I have dealt with loss before. My mother died when I was 14, my grandmother who raised me passed away when I was 22. I lost an aunt to breast cancer when I was twelve and a cousin to a lunatic when I was just six. I have lost friends to suicide, murder, and a fascist police state. I am no stranger to death. The girl, who lived in the room I stay in right now, blew her brains out in front of another one of my friends just a month before Matt passed. As you get older you realize the price of aging is that you have to bear witness to others who weren’t so lucky. It’s heartbreaking and difficult and sometimes it feels like you can’t move on, like you shouldn’t move on. Why do I get to stay here while others who aren’t nearly half as evil as me get taken away? Taken away from their friends and families and loved ones. Leaving behind a giant hole where their heart should be. I’ve driven myself insane over the last year with these thoughts. I smile on the outside and try to have a good time. I know my lil’ homie wouldn’t want it that way. I know he’d say I need to buck up and rock out in celebration of the life that he had. I also know that if I was gone and he was here he’d probably go a little crazier himself.

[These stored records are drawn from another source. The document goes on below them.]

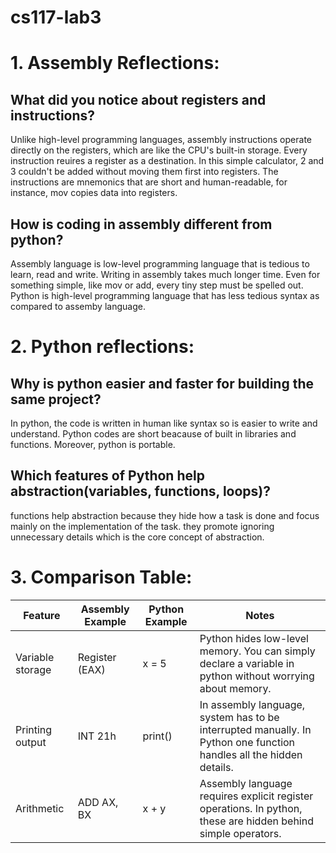 # cs117-lab3

# 1. Assembly Reflections:
## What did you notice about registers and instructions?
Unlike high-level programming languages, assembly instructions operate directly on the registers, which are like the CPU's built-in storage. Every instruction reuires a register as a destination. 
In this simple calculator, 2 and 3 couldn't be added without moving them first into registers.
The instructions are mnemonics that are short and human-readable, for instance, mov copies data into registers.

## How is coding in assembly different from python?
Assembly language is low-level programming language that is tedious to learn, read and write. Writing in assembly takes much longer time. Even for something simple, like mov or add, every tiny step must be spelled out. Python is high-level programming language that has less tedious syntax as compared to assemby language.

# 2. Python reflections:
## Why is python easier and faster for building the same project?
In python, the code is written in human like syntax so is easier to write and understand. Python codes are short beacause of built in libraries and functions. Moreover, python is portable.

## Which features of Python help abstraction(variables, functions, loops)?
functions help abstraction because they hide how a task is done and focus mainly on the implementation of the task. they promote ignoring unnecessary details which is the core concept of abstraction.

# 3. Comparison Table:
| Feature          | Assembly Example | Python Example | Notes                                                                                                               |
|------------------|------------------|----------------|---------------------------------------------------------------------------------------------------------------------|
| Variable storage | Register (EAX)   | x = 5          | Python hides low-level memory. You can simply declare a variable in python without worrying about memory.           |
| Printing output  | INT 21h          | print()        | In assembly language, system has to be interrupted manually. In Python one function handles all the hidden details. |
| Arithmetic       | ADD AX, BX       | x + y          | Assembly language requires explicit register operations. In python, these are hidden behind simple operators.       |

I’m trying man, but it’s hard to think about the ways I could have done more to save this kid who was so like me. Yet I couldn’t save myself. There are things I wanted to do with my life and I haven’t really done them. I’ve found excuses as to why but never a reason. I failed myself long before I failed him and I know my life isn’t over but, sometimes it feels as though it is. I’m closing in on 40 now. I was 24 when I first talked to him on the phone in New York. That’s a lot of time wasted not doing what I want. That’s a lot of years spent tossing back bottles and tripping through nights and days rather than working to have something more than just a few good stories that no one can tell.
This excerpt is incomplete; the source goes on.